== Source data ==

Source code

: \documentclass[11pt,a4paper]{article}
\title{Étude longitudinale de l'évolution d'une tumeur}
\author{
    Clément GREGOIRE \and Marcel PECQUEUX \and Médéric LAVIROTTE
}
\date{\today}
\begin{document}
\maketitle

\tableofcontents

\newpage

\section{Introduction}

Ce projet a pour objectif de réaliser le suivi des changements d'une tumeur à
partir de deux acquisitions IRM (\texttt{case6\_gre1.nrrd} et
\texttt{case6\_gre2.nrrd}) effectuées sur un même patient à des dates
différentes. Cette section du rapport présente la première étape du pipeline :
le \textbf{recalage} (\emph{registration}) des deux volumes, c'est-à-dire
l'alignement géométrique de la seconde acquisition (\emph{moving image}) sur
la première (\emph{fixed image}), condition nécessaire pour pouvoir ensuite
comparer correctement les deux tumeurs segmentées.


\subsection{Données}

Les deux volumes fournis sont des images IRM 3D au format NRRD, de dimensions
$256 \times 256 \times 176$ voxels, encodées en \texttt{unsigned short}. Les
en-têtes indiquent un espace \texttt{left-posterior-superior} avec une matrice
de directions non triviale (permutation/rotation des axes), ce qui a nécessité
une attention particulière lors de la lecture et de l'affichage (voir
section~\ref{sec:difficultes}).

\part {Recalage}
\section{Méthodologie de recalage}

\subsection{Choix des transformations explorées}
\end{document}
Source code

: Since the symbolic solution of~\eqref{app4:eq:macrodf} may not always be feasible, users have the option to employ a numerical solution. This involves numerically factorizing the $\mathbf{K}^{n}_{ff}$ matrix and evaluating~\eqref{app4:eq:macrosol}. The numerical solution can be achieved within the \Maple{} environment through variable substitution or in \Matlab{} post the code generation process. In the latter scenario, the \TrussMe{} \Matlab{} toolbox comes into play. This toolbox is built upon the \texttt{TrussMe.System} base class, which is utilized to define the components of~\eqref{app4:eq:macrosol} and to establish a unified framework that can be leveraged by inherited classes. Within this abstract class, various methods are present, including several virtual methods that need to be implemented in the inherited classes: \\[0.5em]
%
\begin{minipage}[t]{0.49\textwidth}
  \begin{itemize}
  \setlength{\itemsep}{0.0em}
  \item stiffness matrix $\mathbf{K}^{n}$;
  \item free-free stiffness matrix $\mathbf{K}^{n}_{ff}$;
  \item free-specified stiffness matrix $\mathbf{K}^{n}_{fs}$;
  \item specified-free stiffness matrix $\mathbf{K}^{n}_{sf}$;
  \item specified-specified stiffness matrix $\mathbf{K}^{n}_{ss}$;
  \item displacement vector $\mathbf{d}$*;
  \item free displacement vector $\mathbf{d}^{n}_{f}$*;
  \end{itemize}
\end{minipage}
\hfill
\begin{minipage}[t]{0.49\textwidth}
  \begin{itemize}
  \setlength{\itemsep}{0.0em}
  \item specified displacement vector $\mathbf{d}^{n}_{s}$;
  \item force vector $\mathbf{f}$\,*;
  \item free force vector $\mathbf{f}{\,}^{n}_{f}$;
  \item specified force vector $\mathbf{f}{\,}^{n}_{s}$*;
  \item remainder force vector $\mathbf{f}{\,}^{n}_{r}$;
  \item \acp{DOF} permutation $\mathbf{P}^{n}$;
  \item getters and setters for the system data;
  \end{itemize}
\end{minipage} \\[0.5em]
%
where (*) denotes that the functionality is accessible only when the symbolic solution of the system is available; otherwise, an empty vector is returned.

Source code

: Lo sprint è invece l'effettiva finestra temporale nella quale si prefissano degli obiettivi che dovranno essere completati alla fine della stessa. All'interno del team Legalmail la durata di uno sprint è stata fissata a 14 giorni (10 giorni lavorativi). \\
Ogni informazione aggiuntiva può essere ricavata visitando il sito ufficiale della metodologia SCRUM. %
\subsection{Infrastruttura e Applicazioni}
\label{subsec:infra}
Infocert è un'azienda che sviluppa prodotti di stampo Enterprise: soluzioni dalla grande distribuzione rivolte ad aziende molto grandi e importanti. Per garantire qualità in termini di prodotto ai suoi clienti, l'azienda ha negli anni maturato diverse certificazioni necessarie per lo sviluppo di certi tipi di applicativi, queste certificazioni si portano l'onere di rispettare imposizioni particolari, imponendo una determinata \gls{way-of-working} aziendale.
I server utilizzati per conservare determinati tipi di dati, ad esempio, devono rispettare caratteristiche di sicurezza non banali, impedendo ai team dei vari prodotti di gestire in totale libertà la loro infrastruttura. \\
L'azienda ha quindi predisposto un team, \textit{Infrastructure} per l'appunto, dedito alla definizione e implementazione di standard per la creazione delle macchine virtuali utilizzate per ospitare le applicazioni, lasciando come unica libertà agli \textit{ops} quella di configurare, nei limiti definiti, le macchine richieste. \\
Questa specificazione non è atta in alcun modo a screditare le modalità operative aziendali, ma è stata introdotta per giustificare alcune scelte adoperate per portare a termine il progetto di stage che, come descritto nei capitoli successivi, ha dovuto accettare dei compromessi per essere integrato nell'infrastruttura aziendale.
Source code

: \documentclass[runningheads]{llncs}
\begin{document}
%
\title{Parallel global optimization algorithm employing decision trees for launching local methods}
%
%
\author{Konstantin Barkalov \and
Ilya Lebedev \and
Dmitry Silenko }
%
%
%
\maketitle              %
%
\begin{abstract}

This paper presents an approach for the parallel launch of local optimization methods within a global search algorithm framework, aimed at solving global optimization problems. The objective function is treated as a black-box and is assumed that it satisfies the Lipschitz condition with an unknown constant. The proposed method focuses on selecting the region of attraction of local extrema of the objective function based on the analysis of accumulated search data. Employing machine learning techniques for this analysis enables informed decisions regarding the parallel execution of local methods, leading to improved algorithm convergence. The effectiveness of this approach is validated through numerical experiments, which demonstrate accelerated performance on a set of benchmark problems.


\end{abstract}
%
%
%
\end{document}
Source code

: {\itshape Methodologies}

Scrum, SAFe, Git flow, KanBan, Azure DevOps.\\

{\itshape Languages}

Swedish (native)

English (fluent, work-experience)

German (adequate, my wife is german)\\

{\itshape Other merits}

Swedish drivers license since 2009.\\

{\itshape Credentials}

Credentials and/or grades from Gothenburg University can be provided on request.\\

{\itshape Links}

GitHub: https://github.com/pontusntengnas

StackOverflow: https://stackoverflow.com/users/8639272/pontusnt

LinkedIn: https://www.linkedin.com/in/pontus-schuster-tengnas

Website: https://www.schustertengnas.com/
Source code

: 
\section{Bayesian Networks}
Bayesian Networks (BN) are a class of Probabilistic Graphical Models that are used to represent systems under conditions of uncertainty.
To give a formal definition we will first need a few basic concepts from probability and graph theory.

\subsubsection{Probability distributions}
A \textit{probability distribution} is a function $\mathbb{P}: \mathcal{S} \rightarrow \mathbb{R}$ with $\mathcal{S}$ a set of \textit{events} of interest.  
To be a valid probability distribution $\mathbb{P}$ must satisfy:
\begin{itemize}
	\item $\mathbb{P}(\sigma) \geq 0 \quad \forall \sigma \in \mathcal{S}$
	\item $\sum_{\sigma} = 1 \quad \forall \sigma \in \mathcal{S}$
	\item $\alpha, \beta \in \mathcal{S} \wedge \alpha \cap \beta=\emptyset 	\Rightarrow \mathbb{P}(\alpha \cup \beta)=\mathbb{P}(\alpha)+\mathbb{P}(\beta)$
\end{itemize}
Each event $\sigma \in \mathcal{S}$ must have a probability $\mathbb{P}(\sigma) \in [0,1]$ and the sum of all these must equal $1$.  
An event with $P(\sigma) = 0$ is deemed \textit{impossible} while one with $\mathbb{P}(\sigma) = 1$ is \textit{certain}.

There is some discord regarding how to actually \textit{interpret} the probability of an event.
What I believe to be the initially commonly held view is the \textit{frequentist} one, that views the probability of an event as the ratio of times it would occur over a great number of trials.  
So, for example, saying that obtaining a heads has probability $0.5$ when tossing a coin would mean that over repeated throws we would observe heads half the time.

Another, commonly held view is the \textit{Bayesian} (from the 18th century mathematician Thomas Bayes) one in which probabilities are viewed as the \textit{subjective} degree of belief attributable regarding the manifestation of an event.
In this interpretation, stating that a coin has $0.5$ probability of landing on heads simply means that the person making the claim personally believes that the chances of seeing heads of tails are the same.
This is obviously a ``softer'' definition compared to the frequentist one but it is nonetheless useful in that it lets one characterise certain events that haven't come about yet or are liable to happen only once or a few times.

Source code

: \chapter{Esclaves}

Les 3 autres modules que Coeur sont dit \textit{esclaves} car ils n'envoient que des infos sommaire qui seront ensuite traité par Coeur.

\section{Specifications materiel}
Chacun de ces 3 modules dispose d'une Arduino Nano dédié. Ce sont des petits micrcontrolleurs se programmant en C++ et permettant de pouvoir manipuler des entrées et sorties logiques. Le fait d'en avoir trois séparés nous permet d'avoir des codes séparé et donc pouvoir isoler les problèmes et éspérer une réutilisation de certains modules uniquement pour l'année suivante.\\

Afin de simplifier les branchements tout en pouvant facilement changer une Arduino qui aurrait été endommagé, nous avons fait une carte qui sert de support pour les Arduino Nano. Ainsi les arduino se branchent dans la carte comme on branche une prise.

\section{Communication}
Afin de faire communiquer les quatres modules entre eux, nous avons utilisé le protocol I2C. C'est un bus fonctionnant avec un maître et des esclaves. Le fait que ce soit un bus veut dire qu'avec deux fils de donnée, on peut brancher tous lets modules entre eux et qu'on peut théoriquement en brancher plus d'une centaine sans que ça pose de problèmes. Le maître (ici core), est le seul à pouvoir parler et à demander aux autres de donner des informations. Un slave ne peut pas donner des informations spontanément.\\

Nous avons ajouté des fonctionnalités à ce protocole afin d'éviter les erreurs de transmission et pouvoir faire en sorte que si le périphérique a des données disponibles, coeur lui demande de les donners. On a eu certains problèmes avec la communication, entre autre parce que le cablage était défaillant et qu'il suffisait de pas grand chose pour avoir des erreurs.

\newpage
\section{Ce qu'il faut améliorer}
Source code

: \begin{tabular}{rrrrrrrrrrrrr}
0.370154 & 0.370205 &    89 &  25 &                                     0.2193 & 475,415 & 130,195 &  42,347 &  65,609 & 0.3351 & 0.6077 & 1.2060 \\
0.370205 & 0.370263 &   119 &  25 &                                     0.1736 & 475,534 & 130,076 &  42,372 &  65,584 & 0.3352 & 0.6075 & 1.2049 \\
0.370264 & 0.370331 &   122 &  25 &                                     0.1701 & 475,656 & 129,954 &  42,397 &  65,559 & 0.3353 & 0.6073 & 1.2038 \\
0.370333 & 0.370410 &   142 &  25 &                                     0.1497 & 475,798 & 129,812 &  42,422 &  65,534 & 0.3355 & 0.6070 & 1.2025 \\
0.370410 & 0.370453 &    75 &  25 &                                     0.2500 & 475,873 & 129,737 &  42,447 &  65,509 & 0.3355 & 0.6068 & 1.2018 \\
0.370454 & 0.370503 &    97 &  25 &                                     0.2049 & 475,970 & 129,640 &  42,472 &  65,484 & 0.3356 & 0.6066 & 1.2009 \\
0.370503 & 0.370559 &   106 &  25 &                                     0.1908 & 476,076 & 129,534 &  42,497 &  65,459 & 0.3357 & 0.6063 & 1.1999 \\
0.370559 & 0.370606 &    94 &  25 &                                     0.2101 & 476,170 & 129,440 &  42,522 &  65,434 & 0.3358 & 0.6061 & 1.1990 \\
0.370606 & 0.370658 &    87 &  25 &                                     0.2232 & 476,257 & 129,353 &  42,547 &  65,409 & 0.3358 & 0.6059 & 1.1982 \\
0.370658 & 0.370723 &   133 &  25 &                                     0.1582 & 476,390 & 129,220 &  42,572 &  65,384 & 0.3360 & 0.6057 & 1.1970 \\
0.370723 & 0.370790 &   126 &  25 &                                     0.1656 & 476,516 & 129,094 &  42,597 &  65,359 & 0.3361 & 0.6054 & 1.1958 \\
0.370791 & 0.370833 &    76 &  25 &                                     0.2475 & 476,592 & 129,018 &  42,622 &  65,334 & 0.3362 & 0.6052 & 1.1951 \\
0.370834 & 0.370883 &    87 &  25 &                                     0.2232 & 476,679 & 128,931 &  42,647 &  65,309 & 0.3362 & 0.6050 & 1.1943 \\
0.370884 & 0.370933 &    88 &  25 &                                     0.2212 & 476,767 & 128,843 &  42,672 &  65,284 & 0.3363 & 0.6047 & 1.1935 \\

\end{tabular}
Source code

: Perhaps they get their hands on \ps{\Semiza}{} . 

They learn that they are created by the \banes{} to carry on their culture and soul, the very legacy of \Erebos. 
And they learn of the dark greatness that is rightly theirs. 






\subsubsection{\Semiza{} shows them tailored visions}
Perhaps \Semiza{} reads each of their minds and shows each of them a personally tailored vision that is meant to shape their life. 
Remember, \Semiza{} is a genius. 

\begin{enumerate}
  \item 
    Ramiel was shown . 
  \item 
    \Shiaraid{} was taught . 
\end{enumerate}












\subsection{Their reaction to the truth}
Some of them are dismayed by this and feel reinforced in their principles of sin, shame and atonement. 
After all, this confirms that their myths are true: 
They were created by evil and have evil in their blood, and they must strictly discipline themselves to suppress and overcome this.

===

__Activity__
The result consists of the line with "was taught ." through the last line of the entries above, repeated exactly and with nothing else.

__The answer__
    \Shiaraid{} was taught . 
\end{enumerate}












\subsection{Their reaction to the truth}
Some of them are dismayed by this and feel reinforced in their principles of sin, shame and atonement. 
After all, this confirms that their myths are true: 
They were created by evil and have evil in their blood, and they must strictly discipline themselves to suppress and overcome this.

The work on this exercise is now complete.